Exercise aim ::
Please return each entry that follows exactly as given, but without pictures.

-- Data to use follows --

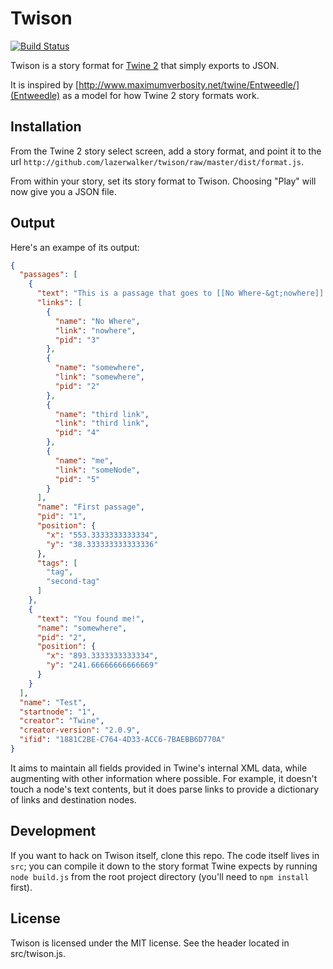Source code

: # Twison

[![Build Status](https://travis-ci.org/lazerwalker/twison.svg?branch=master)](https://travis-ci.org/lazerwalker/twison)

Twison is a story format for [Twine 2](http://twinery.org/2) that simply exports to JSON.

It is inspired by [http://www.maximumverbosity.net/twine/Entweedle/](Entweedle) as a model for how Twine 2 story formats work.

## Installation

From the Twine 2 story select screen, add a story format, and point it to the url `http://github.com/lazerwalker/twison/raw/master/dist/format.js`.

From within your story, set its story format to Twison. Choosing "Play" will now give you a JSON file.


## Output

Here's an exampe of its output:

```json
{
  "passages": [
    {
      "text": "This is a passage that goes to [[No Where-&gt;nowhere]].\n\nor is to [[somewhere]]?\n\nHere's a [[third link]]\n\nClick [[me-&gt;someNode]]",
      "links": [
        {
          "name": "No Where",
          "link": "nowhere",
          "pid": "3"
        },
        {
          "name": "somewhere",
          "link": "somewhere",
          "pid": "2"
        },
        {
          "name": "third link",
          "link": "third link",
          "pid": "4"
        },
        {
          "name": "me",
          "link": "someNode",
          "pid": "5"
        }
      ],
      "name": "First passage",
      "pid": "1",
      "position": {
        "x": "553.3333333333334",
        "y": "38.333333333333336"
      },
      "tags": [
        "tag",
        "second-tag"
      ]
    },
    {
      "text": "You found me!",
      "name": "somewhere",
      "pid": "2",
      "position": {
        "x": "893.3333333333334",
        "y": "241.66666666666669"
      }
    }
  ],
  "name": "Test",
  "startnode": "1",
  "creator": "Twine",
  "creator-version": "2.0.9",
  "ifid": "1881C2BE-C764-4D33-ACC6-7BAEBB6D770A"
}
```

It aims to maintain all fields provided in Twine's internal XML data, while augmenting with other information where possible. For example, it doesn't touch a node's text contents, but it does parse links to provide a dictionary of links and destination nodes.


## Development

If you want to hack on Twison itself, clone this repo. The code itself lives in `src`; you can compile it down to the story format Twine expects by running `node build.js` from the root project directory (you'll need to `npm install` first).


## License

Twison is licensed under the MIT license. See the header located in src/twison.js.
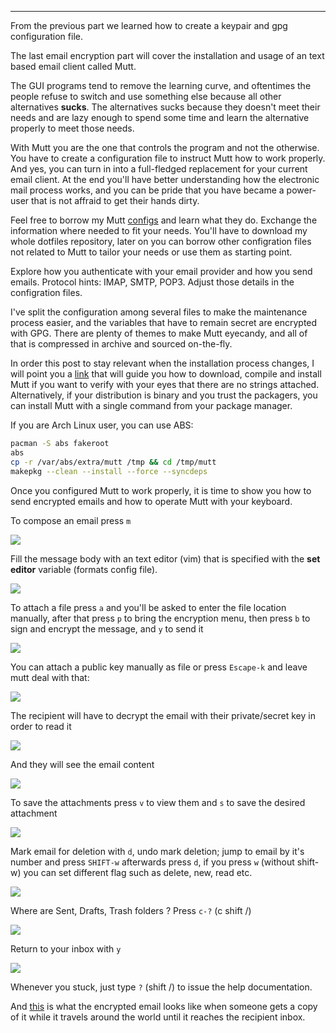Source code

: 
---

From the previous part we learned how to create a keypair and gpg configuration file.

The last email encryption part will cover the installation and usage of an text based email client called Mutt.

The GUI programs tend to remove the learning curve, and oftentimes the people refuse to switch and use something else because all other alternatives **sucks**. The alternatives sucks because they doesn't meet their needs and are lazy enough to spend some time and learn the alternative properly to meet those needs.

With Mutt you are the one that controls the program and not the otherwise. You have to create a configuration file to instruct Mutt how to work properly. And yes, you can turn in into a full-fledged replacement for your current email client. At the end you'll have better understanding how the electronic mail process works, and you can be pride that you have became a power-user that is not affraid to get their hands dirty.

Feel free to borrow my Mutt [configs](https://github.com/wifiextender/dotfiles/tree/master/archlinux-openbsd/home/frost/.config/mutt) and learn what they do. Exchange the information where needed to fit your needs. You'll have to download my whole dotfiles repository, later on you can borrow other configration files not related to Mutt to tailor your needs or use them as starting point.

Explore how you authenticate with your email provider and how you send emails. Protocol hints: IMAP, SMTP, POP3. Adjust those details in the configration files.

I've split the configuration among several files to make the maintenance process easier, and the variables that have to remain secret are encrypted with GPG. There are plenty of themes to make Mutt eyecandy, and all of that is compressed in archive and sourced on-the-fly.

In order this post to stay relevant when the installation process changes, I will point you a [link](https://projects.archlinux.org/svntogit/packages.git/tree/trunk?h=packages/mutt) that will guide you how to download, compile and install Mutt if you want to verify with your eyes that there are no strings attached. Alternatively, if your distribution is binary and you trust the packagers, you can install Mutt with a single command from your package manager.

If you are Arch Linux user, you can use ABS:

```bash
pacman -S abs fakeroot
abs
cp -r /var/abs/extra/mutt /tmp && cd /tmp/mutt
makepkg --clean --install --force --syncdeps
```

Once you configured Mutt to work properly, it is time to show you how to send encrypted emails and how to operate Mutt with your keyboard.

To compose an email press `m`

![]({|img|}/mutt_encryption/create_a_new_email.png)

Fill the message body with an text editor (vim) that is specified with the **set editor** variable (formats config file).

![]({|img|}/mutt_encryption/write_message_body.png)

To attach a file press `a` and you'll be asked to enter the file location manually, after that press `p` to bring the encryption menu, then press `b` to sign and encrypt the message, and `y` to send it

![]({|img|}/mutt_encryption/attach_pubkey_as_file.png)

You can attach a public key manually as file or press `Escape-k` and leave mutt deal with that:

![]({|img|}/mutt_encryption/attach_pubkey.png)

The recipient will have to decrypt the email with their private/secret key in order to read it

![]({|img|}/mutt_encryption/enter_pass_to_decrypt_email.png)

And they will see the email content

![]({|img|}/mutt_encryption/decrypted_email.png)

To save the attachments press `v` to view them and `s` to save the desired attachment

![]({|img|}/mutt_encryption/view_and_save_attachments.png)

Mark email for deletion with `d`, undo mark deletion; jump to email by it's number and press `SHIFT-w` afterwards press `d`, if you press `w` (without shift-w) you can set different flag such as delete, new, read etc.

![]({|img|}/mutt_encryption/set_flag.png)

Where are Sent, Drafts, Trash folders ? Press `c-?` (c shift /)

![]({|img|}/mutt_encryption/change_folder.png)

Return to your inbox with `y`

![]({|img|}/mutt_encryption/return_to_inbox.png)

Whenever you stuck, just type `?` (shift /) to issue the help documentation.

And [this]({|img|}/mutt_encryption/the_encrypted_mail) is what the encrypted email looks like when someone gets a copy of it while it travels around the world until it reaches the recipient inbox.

-- Data to use concluded --

Solution ::
Source code

: # Twison

[![Build Status](https://travis-ci.org/lazerwalker/twison.svg?branch=master)](https://travis-ci.org/lazerwalker/twison)

Twison is a story format for [Twine 2](http://twinery.org/2) that simply exports to JSON.

It is inspired by [http://www.maximumverbosity.net/twine/Entweedle/](Entweedle) as a model for how Twine 2 story formats work.

## Installation

From the Twine 2 story select screen, add a story format, and point it to the url `http://github.com/lazerwalker/twison/raw/master/dist/format.js`.

From within your story, set its story format to Twison. Choosing "Play" will now give you a JSON file.


## Output

Here's an exampe of its output:

```json
{
  "passages": [
    {
      "text": "This is a passage that goes to [[No Where-&gt;nowhere]].\n\nor is to [[somewhere]]?\n\nHere's a [[third link]]\n\nClick [[me-&gt;someNode]]",
      "links": [
        {
          "name": "No Where",
          "link": "nowhere",
          "pid": "3"
        },
        {
          "name": "somewhere",
          "link": "somewhere",
          "pid": "2"
        },
        {
          "name": "third link",
          "link": "third link",
          "pid": "4"
        },
        {
          "name": "me",
          "link": "someNode",
          "pid": "5"
        }
      ],
      "name": "First passage",
      "pid": "1",
      "position": {
        "x": "553.3333333333334",
        "y": "38.333333333333336"
      },
      "tags": [
        "tag",
        "second-tag"
      ]
    },
    {
      "text": "You found me!",
      "name": "somewhere",
      "pid": "2",
      "position": {
        "x": "893.3333333333334",
        "y": "241.66666666666669"
      }
    }
  ],
  "name": "Test",
  "startnode": "1",
  "creator": "Twine",
  "creator-version": "2.0.9",
  "ifid": "1881C2BE-C764-4D33-ACC6-7BAEBB6D770A"
}
```

It aims to maintain all fields provided in Twine's internal XML data, while augmenting with other information where possible. For example, it doesn't touch a node's text contents, but it does parse links to provide a dictionary of links and destination nodes.


## Development

If you want to hack on Twison itself, clone this repo. The code itself lives in `src`; you can compile it down to the story format Twine expects by running `node build.js` from the root project directory (you'll need to `npm install` first).


## License

Twison is licensed under the MIT license. See the header located in src/twison.js.
Source code

: 
---

From the previous part we learned how to create a keypair and gpg configuration file.

The last email encryption part will cover the installation and usage of an text based email client called Mutt.

The GUI programs tend to remove the learning curve, and oftentimes the people refuse to switch and use something else because all other alternatives **sucks**. The alternatives sucks because they doesn't meet their needs and are lazy enough to spend some time and learn the alternative properly to meet those needs.

With Mutt you are the one that controls the program and not the otherwise. You have to create a configuration file to instruct Mutt how to work properly. And yes, you can turn in into a full-fledged replacement for your current email client. At the end you'll have better understanding how the electronic mail process works, and you can be pride that you have became a power-user that is not affraid to get their hands dirty.

Feel free to borrow my Mutt [configs](https://github.com/wifiextender/dotfiles/tree/master/archlinux-openbsd/home/frost/.config/mutt) and learn what they do. Exchange the information where needed to fit your needs. You'll have to download my whole dotfiles repository, later on you can borrow other configration files not related to Mutt to tailor your needs or use them as starting point.

Explore how you authenticate with your email provider and how you send emails. Protocol hints: IMAP, SMTP, POP3. Adjust those details in the configration files.

I've split the configuration among several files to make the maintenance process easier, and the variables that have to remain secret are encrypted with GPG. There are plenty of themes to make Mutt eyecandy, and all of that is compressed in archive and sourced on-the-fly.

In order this post to stay relevant when the installation process changes, I will point you a [link](https://projects.archlinux.org/svntogit/packages.git/tree/trunk?h=packages/mutt) that will guide you how to download, compile and install Mutt if you want to verify with your eyes that there are no strings attached. Alternatively, if your distribution is binary and you trust the packagers, you can install Mutt with a single command from your package manager.

If you are Arch Linux user, you can use ABS:

```bash
pacman -S abs fakeroot
abs
cp -r /var/abs/extra/mutt /tmp && cd /tmp/mutt
makepkg --clean --install --force --syncdeps
```

Once you configured Mutt to work properly, it is time to show you how to send encrypted emails and how to operate Mutt with your keyboard.

To compose an email press `m`

![]({|img|}/mutt_encryption/create_a_new_email.png)

Fill the message body with an text editor (vim) that is specified with the **set editor** variable (formats config file).

![]({|img|}/mutt_encryption/write_message_body.png)

To attach a file press `a` and you'll be asked to enter the file location manually, after that press `p` to bring the encryption menu, then press `b` to sign and encrypt the message, and `y` to send it

![]({|img|}/mutt_encryption/attach_pubkey_as_file.png)

You can attach a public key manually as file or press `Escape-k` and leave mutt deal with that:

![]({|img|}/mutt_encryption/attach_pubkey.png)

The recipient will have to decrypt the email with their private/secret key in order to read it

![]({|img|}/mutt_encryption/enter_pass_to_decrypt_email.png)

And they will see the email content

![]({|img|}/mutt_encryption/decrypted_email.png)

To save the attachments press `v` to view them and `s` to save the desired attachment

![]({|img|}/mutt_encryption/view_and_save_attachments.png)

Mark email for deletion with `d`, undo mark deletion; jump to email by it's number and press `SHIFT-w` afterwards press `d`, if you press `w` (without shift-w) you can set different flag such as delete, new, read etc.

![]({|img|}/mutt_encryption/set_flag.png)

Where are Sent, Drafts, Trash folders ? Press `c-?` (c shift /)

![]({|img|}/mutt_encryption/change_folder.png)

Return to your inbox with `y`

![]({|img|}/mutt_encryption/return_to_inbox.png)

Whenever you stuck, just type `?` (shift /) to issue the help documentation.

And [this]({|img|}/mutt_encryption/the_encrypted_mail) is what the encrypted email looks like when someone gets a copy of it while it travels around the world until it reaches the recipient inbox.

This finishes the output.